Can I make a flour slurry to thicken soup?
Hi. I plan on making a cream of artichoke soup. Since it already has cream in it, I would rather not add additional fat like what a roux would add. Can I make a slurry out of flour like I do with cornstarch? I usually use cornstarch but have learned from chowhound that flour is more heat and freezer stable.
Thanks for your tips and advice.
Yes, you can. I often do this when making creem of vegetable soups that I don't want to add any dairy in order to stabilize the emulsion. The important thing is to bring it up to a full boil to make sure that the flour is fully cooked otherwise there's a raw flour taste. So it's easier to control if you add the slurry and cook it before you add your cream.
Potato starch works better (a Jacques Pepin recommendation). And an old Julia Child trick: if you blend the broth, the artichoke and cooked white rice, you thicken the soup and don't need to use much (if any) cream.
Yes. You can mix the flour with water, broth, or the cream.

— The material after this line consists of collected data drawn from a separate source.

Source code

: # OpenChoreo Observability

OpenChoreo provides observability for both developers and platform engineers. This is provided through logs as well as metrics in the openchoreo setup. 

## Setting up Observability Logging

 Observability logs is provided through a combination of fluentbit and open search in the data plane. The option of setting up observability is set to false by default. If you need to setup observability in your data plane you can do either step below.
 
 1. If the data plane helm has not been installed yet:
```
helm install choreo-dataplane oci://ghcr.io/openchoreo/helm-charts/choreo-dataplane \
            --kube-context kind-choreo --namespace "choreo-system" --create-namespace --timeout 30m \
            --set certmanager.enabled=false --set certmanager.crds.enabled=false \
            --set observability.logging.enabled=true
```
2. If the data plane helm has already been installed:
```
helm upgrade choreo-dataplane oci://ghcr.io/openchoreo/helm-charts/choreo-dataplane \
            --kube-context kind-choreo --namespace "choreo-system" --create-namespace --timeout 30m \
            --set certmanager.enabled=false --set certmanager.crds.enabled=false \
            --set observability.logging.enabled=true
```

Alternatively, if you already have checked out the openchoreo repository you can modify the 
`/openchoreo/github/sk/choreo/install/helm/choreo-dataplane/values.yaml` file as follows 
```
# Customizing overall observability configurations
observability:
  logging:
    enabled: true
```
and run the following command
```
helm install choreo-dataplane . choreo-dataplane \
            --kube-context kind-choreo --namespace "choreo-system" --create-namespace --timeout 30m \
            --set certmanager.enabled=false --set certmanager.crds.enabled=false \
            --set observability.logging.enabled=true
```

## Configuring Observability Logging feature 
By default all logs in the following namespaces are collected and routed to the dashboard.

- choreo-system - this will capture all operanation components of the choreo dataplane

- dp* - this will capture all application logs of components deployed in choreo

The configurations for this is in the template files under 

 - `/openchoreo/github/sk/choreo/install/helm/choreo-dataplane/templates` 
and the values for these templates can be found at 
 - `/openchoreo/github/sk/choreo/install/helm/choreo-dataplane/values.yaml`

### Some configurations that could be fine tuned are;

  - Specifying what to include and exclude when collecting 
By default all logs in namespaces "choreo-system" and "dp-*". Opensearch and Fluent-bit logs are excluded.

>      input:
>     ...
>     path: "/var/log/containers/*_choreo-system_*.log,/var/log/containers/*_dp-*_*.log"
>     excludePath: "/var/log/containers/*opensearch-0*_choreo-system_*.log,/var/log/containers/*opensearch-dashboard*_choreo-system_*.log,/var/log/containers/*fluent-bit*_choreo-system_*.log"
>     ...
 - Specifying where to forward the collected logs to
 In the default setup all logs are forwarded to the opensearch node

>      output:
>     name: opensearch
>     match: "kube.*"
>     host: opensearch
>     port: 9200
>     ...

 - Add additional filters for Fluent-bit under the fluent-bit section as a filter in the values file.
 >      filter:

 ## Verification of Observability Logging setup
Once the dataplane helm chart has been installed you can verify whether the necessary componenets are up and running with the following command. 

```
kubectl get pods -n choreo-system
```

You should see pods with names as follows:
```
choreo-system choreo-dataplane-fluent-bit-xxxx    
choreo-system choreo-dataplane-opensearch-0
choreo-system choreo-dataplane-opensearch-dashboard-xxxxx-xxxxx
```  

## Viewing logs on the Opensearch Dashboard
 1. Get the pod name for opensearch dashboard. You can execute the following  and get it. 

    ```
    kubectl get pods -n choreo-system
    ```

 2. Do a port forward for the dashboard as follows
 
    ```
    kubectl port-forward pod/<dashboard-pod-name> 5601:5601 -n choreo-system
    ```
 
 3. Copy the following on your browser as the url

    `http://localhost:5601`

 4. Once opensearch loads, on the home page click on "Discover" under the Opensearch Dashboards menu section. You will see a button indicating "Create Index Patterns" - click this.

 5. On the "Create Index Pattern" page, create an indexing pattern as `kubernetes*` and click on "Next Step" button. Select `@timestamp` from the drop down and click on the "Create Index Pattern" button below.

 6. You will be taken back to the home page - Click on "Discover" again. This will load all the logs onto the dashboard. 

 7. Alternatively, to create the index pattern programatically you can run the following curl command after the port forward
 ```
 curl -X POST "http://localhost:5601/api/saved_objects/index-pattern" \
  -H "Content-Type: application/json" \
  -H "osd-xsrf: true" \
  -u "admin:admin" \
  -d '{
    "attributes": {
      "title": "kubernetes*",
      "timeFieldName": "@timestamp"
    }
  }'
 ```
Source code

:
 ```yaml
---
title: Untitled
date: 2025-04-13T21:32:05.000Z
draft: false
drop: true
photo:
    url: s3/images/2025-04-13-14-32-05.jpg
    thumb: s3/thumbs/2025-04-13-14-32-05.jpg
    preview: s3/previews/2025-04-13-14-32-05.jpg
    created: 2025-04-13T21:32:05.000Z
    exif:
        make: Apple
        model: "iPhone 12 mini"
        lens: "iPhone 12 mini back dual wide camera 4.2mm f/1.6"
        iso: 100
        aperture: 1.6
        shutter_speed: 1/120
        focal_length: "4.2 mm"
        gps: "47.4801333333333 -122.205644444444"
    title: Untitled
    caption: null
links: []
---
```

Make sure there are no lumps, then drizzle it slowly into the simmering soup, stirring, and pull off heat once it begins to thicken, as it will continue to do so off the burner.
A canister of Wondra flour, which is made in such a way as to pour smoothly and not clump, is a worthwhile investment for making sauces, gravies, and soups.
Agree with the suggestion of Penthouse Pup using potato starch to thicken soup, roux, and stew, rather than flour.
You can make your own by shredding a potato, or taking cut up pieces and spinning the starch out to save. Even potato peels will emit some starch when spun. I used the hand-powered tool in the photo, specifically the black basket insert to spin potato starch out of potato cuttings.
It takes 30 seconds to spin, and stores in the fridge for a week or so. Just a little goes a long way.